▶ _EXERCISE INPUT_
Content starts

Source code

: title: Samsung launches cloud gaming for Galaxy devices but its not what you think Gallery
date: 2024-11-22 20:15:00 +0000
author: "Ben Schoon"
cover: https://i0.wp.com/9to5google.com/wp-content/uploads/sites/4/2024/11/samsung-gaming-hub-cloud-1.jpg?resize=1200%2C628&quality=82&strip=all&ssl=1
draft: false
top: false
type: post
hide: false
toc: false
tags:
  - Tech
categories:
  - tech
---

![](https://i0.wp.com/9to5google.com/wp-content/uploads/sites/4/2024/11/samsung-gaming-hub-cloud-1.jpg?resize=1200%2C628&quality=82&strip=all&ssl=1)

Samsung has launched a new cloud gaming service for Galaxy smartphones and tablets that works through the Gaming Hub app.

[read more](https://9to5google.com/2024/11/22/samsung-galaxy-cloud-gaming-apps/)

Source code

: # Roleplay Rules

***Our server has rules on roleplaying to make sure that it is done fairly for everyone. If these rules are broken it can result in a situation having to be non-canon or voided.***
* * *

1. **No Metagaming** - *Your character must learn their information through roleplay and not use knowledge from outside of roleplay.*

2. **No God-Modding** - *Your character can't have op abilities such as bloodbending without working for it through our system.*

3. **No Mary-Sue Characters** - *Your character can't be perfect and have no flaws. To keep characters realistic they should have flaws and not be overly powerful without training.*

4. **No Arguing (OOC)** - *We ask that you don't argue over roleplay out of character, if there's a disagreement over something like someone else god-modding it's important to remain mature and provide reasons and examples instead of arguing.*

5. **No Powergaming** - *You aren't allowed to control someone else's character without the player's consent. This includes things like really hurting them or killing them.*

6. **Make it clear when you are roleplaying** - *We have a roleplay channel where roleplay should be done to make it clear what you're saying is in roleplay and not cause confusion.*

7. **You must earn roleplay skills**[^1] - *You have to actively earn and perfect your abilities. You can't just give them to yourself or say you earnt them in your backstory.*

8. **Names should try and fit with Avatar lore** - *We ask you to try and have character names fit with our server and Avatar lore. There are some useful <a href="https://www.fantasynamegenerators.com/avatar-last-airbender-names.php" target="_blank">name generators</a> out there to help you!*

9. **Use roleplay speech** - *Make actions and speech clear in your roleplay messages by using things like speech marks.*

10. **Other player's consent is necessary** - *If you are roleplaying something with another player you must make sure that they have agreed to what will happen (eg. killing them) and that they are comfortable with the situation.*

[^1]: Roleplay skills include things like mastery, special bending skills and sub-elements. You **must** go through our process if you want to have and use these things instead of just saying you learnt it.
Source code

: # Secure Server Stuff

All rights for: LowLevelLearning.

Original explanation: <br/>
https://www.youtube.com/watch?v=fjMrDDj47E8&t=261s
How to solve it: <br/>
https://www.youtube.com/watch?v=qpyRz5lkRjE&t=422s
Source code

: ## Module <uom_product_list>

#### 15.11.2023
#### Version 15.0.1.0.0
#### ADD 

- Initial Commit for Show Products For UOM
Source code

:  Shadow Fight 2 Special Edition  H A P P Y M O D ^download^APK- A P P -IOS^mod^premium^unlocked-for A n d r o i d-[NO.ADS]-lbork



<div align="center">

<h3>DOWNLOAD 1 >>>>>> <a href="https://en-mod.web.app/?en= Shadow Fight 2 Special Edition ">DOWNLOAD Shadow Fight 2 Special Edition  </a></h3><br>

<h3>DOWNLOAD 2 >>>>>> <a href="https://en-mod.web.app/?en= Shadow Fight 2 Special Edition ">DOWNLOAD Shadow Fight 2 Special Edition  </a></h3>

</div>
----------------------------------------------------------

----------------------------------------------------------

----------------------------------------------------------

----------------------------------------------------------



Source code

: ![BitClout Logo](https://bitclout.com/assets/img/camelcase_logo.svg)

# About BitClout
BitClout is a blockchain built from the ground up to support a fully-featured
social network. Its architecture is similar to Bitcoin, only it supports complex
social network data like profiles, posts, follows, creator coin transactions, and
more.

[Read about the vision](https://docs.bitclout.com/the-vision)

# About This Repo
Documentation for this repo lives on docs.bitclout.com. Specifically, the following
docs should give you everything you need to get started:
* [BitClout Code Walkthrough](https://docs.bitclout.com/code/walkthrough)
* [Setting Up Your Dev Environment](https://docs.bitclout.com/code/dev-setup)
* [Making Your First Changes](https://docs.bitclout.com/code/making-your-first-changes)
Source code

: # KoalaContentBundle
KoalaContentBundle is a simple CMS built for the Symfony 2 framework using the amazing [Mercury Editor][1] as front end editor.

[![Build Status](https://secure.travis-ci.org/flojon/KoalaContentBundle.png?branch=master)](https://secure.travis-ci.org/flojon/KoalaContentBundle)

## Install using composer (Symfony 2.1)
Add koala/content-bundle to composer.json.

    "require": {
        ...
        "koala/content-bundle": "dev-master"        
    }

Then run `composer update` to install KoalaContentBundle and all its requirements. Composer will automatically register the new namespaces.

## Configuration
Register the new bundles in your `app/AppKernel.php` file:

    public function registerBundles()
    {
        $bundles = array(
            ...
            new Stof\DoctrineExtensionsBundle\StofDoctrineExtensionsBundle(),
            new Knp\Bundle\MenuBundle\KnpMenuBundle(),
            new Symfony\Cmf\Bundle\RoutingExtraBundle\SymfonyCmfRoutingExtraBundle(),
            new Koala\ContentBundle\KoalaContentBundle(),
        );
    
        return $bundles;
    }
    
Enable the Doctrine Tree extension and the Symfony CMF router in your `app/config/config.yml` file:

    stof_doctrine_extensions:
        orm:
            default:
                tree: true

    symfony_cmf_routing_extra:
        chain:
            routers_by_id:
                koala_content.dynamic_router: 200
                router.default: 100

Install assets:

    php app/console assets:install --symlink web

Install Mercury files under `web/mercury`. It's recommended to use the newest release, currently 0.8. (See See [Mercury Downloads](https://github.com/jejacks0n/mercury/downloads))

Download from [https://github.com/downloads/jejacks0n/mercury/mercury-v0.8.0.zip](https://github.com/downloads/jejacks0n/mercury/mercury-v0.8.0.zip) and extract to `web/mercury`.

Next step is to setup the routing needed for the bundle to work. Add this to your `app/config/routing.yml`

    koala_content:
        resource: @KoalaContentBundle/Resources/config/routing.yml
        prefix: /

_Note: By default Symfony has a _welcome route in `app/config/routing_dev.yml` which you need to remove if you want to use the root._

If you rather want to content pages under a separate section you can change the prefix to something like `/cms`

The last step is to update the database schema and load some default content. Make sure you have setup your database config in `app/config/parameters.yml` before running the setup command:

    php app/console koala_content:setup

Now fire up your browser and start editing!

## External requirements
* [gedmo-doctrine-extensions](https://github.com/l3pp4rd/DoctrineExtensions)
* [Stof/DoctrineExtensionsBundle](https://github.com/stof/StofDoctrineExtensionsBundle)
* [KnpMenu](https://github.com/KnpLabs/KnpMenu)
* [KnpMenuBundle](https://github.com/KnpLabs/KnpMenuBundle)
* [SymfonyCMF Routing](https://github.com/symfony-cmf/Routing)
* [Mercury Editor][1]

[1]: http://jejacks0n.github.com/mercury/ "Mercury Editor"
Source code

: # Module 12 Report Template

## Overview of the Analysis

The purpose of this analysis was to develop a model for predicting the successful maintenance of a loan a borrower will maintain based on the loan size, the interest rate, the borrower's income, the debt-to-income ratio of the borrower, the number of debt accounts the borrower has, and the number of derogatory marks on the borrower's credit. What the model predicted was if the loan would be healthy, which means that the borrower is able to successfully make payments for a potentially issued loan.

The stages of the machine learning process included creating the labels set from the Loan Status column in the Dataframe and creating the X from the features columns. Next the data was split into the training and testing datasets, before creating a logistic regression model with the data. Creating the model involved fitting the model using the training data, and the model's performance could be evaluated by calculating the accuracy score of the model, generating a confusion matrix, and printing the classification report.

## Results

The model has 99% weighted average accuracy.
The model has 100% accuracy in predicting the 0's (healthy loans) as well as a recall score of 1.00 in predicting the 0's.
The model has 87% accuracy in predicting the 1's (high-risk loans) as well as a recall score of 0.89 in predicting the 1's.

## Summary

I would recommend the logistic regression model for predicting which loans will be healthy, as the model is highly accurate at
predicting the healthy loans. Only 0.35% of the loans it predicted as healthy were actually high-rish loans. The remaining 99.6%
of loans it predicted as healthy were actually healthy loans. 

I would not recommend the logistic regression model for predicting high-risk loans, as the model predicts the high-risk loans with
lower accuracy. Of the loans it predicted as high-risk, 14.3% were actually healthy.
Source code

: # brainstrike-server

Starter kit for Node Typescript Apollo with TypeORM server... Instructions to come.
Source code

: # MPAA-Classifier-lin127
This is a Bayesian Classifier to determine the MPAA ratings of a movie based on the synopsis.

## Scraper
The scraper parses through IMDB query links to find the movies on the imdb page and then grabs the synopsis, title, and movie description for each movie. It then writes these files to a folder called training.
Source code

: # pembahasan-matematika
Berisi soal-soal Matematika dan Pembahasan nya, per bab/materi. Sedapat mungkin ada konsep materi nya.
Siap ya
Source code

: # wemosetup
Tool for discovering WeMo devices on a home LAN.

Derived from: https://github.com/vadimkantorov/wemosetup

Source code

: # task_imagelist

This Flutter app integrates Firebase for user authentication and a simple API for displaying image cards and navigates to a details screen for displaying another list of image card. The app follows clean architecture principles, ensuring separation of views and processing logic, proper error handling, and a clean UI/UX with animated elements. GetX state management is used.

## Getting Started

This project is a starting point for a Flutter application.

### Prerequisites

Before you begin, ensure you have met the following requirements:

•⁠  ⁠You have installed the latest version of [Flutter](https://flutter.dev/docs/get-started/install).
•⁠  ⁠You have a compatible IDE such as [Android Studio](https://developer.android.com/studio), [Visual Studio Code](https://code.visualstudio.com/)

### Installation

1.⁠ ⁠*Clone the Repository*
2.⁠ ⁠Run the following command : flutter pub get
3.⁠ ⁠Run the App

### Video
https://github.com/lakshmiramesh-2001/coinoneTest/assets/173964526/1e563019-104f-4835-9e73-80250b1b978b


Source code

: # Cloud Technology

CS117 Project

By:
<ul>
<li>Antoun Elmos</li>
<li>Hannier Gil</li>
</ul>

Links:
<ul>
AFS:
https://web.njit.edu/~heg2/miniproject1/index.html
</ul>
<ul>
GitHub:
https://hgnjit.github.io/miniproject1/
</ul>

Content ends

▶ _WHAT IS EXPECTED_
From the top of the material above, print every line exactly, ending with the line that holds "1. **No Metagaming**".

▶ _YOUR SOLUTION_
Source code

: title: Samsung launches cloud gaming for Galaxy devices but its not what you think Gallery
date: 2024-11-22 20:15:00 +0000
author: "Ben Schoon"
cover: https://i0.wp.com/9to5google.com/wp-content/uploads/sites/4/2024/11/samsung-gaming-hub-cloud-1.jpg?resize=1200%2C628&quality=82&strip=all&ssl=1
draft: false
top: false
type: post
hide: false
toc: false
tags:
  - Tech
categories:
  - tech
---

![](https://i0.wp.com/9to5google.com/wp-content/uploads/sites/4/2024/11/samsung-gaming-hub-cloud-1.jpg?resize=1200%2C628&quality=82&strip=all&ssl=1)

Samsung has launched a new cloud gaming service for Galaxy smartphones and tablets that works through the Gaming Hub app.

[read more](https://9to5google.com/2024/11/22/samsung-galaxy-cloud-gaming-apps/)

Source code

: # Roleplay Rules

***Our server has rules on roleplaying to make sure that it is done fairly for everyone. If these rules are broken it can result in a situation having to be non-canon or voided.***
* * *

1. **No Metagaming** - *Your character must learn their information through roleplay and not use knowledge from outside of roleplay.*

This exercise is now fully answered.